Saat sedang masak, tiba-tiba Atin rasakan seseorang peluk ia erat. Pasti Alex.

"Kamu kok gak bangunin aku. Aku kan juga mau ngerasain sensasi bangun cepat. Dingin," ujar Alex masih terus peluk Atin lebih erat. Mencari kehangatan pada perempuan itu.

"Baunya enak."

Alex mengendus mirip kucing. Baru Atin tahu kebiasaan mencium Alex agak berlebih.

"Aku masak nasi goreng. Kamu bisa gak makan nasi goreng pagi-pagi?"

"Bisa kok."

Atin senyum. Alex tak pemilih, gak minta ini itu alias tak ribet. Alex anak orang kaya tak pemilih. Terpikir beberapa hal oleh Atin. Jangan-jangan apapun yang Atin masak, semuanya dimakan Alex.

Berselang beberapa menit kemudian, Atin teringat sesuatu. Soal tujuannya menginap di rumah Alex.

"Ngomong-ngomong proposal kamu sudah bagus. Sering-sering temui dosen pembimbing akademik biar cepat ACC. Kamu pasti mau lulus cepat, kalau aku sih begitu."

Di akhir kalimat Atin berdehem.

Senyum cerah. Alex ingin lulus cepat, muak kuliah lama-lama. Bosan!

"Terima kasih, kamu gak usah khawatir. Aku sering kok komunikasi dengan dosan pembimbing. Sekarang aku ingin cium, boleh ya, moring kiss."

Atin tertawa tak nyaman alias dipaksakan, mereka benar-benar seperti suami istri!

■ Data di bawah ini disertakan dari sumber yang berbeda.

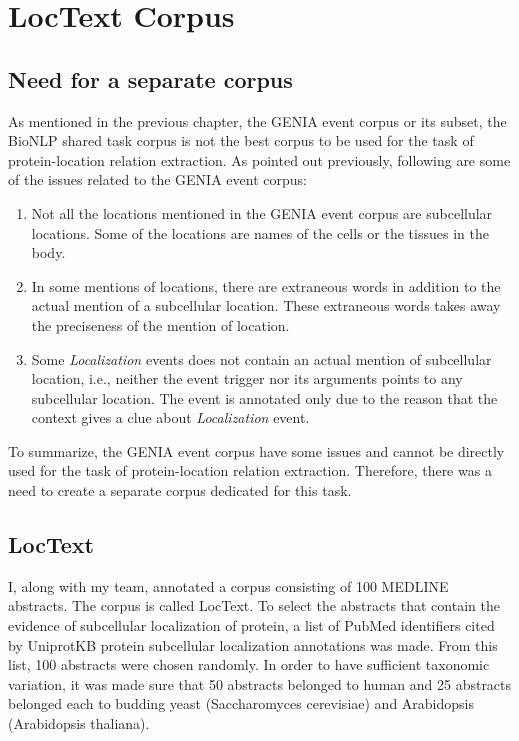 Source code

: \chapter{LocText Corpus}\label{chapter:corpus}

\section{Need for a separate corpus}

As mentioned in the previous chapter, the GENIA event corpus or its subset, the BioNLP shared task corpus is not the best corpus to be used for the task of protein-location relation extraction. As pointed out previously, following are some of the issues related to the GENIA event corpus:

\begin{enumerate}

\item Not all the locations mentioned in the GENIA event corpus are subcellular locations. Some of the locations are names of the cells or the tissues in the body.

\item In some mentions of locations, there are extraneous words in addition to the actual  mention of a subcellular location. These extraneous words takes away the preciseness of the mention of location.

\item Some \textit{Localization} events does not contain an actual mention of subcellular location, i.e., neither the event trigger nor its arguments points to any subcellular location. The event is annotated only due to the reason that the context gives a clue about \textit{Localization} event.

\end{enumerate}

To summarize, the GENIA event corpus have some issues and cannot be directly used for the task of protein-location relation extraction. Therefore, there was a need to create a separate corpus dedicated for this task.

\section{LocText}

I, along with my team, annotated a corpus consisting of 100 MEDLINE \cite{medline} abstracts. The corpus is called LocText. To select the abstracts that contain the evidence of subcellular localization of protein, a list of PubMed \cite{pubmed} identifiers cited by UniprotKB \cite{magrane2011uniprot} protein subcellular localization annotations was made. From this list, 100 abstracts were chosen randomly. In order to have sufficient taxonomic variation, it was made sure that 50 abstracts belonged to human and 25 abstracts belonged each to budding yeast (Saccharomyces cerevisiae) and Arabidopsis (Arabidopsis thaliana).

Otak Atin terpikir akan hal itu!

Interaksi yang seharusnya tak mereka lakukan. Dasar, Atin mereka ia sangat bodoh. Artinya idiot dong?

Jelas Atin memang bodoh. Maybe, kemungkinan besar begitulah.

"Kita belum menikah Al."

Alex kecanduan tubuh Atin. Tak bisa digangu gugat. Pokoknya Atin mau.

Bukannya respon permintaan Alex, yang justru Atin lakukan berbanding jauh. Melenceng.

"Lain kali kamu pergi ke tempat tinggal Papa dan Mama kamu gih. Aku gak mau kamu jadi anak durhaka. Kamu kan sudah janji akan bersikap baik ke orangtua dan ini termasuk salahnya." Suara Atin terdengar hangat.

Pelukan Alex di pinggang Atin semakin kencang. Sakit, Atin usahkan abai. Sementara itu Alex ingin habiskan quality time bersama Atin.

"Oke, tapi tetap moring kisss ya. Aku gak mau tahu, pokoknya harus kasih. Aku pergi menemui Papa dan Mama, sekalian aku ingin mengenalkan kamu sebagai pacar ke Mama dan Papa."

Tidak, Atin belum siap. Untuk saat itu cukup antara mereka. Jangan melibatkan orang lain, termasuk orangtua Alex.